As a matter of clarification, we tend to think of ‘charity’ in terms of gifts of money or service; but in older writings like this, it is a more general idea, which is more or less synonymous with ‘love’, with a possible added connotation of being a principled, rather than passionate, love. So it wouldn’t be misleading to replace all the instances of ‘charity’ above with ‘love’: “This light is love … So love keeps us in faith and in hope. And faith and hope lead us in love, and in the end everything will be love.”

So what is the response such love requires? She continues in the next chapter:

And we can please him best of all by wisely and truly believing it, and rejoicing with him and in him. For as truly as we shall be in the bliss of God without end, praising and thanking him, so truly have we been in God’s prevision loved and known in his endless purpose from without beginning. (Ch 85)

The best response to God’s offering of love is to receive it with trust, joy, and gratitude. But this is not all. She continues in the next (and final) chapter: “This book is begun by God’s gift and his grace, but it is not yet performed, as I see it. For charity, let us all join with God’s working in prayer, thanking, trusting, rejoicing, for so will our good Lord be entreated …” (Ch 86). The book, as she saw it, was undertaken in response to God’s gracious revelation, but it wasn’t meant just to be understood and written down or read, it was meant to be “performed,” lived out, acted upon. As the Epistle of James put it, she, and we as her readers, are to “be doers of the word, and not merely hearers” (James 1.22).

So, we have a two-sided response to mystical experiences (and the reading about those of others): To receive them with gratitude and joy, and then to live them out in the world. And so, we — quite rightly — end up in exactly the same place as the Scriptures. It’s worth quoting them all again:

  • Only to fear the LORD your God, to walk in all his ways, to love him, to serve the LORD your God with all your heart and with all your soul, and to keep the commandments of the LORD and his decrees that I am commanding you today, for your own well-being.” (Deuteronomy 10.12-13)
  • “….but you shall love your neighbor as yourself: I am the LORD.” (Leviticus 19.18)
  • With what shall I come before the LORD, and bow myself before God on high? … To do justice, to love kindness, and to walk humbly with your God.” (Micah 6.6, 8)
  • The end of the matter; all has been heard: Fear God, and keep his commandments, for that is the whole duty of everyone” (Ecclesiastes 12.13).
  • ‘You shall love the Lord your God with all your heart and with all your soul and with all your mind.’  This is the greatest and first commandment.  And a second is like it: ‘You shall love your neighbor as yourself.’  On these two commandments hang all the Law and the Prophets. (Matthew 22.38-40)

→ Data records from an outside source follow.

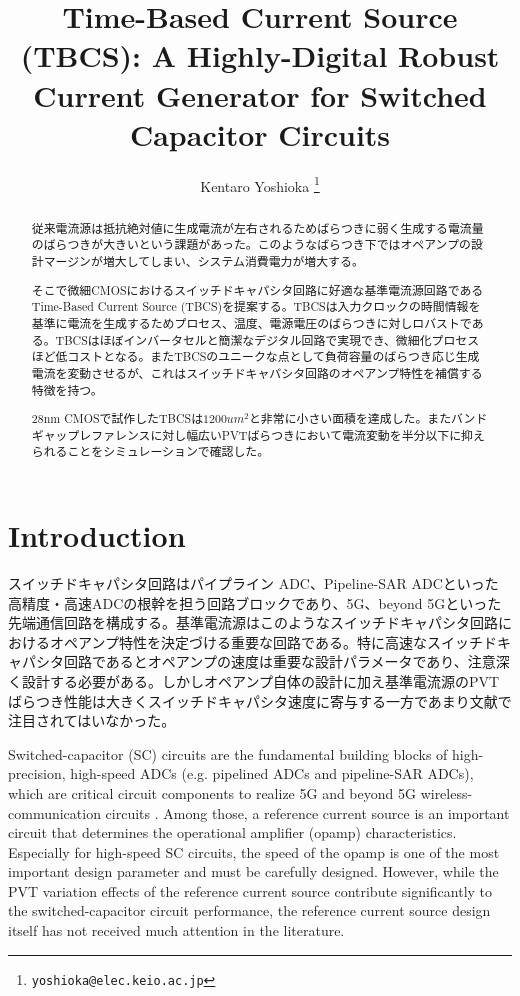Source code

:\documentclass[letterpaper, 10 pt, conference]{ieeeconf}  %
\title{\LARGE \bf
Time-Based Current Source (TBCS): A Highly-Digital Robust Current Generator for Switched Capacitor Circuits
}
\author{Kentaro Yoshioka%
\thanks{
        {\tt\small yoshioka@elec.keio.ac.jp}}
}
\begin{document}
\maketitle
\thispagestyle{empty}
\pagestyle{empty}

\begin{abstract}
従来電流源は抵抗絶対値に生成電流が左右されるためばらつきに弱く生成する電流量のばらつきが大きいという課題があった。このようなばらつき下ではオペアンプの設計マージンが増大してしまい、システム消費電力が増大する。

そこで微細CMOSにおけるスイッチドキャパシタ回路に好適な基準電流源回路であるTime-Based Current Source (TBCS)を提案する。TBCSは入力クロックの時間情報を基準に電流を生成するためプロセス、温度、電源電圧のばらつきに対しロバストである。TBCSはほぼインバータセルと簡潔なデジタル回路で実現でき、微細化プロセスほど低コストとなる。またTBCSのユニークな点として負荷容量のばらつき応じ生成電流を変動させるが、これはスイッチドキャパシタ回路のオペアンプ特性を補償する特徴を持つ。

28nm CMOSで試作したTBCSは$1200um^2$と非常に小さい面積を達成した。またバンドギャップレファレンスに対し幅広いPVTばらつきにおいて電流変動を半分以下に抑えられることをシミュレーションで確認した。

\end{abstract}

\section{Introduction}
スイッチドキャパシタ回路はパイプライン ADC、Pipeline-SAR ADCといった高精度・高速ADCの根幹を担う回路ブロックであり、5G、beyond 5Gといった先端通信回路を構成する\cite{ali201414, ali202012, lagos2018single, hung2020calibration}。基準電流源はこのようなスイッチドキャパシタ回路におけるオペアンプ特性を決定づける重要な回路である。特に高速なスイッチドキャパシタ回路であるとオペアンプの速度は重要な設計パラメータであり、注意深く設計する必要がある。しかしオペアンプ自体の設計に加え基準電流源のPVTばらつき性能は大きくスイッチドキャパシタ速度に寄与する一方であまり文献で注目されてはいなかった。

Switched-capacitor (SC) circuits are the fundamental building blocks of high-precision, high-speed ADCs (e.g. pipelined ADCs and pipeline-SAR ADCs), which are critical circuit components to realize 5G and beyond 5G wireless-communication circuits \cite{ali201414, ali202012, lagos2018single, hung2020calibration}. Among those, a reference current source is an important circuit that determines the operational amplifier (opamp) characteristics. Especially for high-speed SC circuits, the speed of the opamp is one of the most important design parameter and must be carefully designed. However, while the PVT variation effects of the reference current source contribute significantly to the switched-capacitor circuit performance, the reference current source design itself has not received much attention in the literature.
\end{document}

So, we are called to respond to whatever God does, whether in the Scriptures, in mystical revelations, or in our own lives, in praise and faith but also in real-world action. As always, God’s faithfulness calls us to faithfulness in all our relationships and God’s grace calls us to be gracious in everything that we do.

In the end, it’s not that complicated. It’s just easier said than done.

 

* Unless noted, all quotes are taken from the long text of Julian or Norwich’s Revelations of Divine Love as translated and set in Julian of Norwich, Showings, translated by Edmund Colledge and James Walsh. The Classics of Western Spirituality. Mahwah, NJ: Paulist Press, 1978.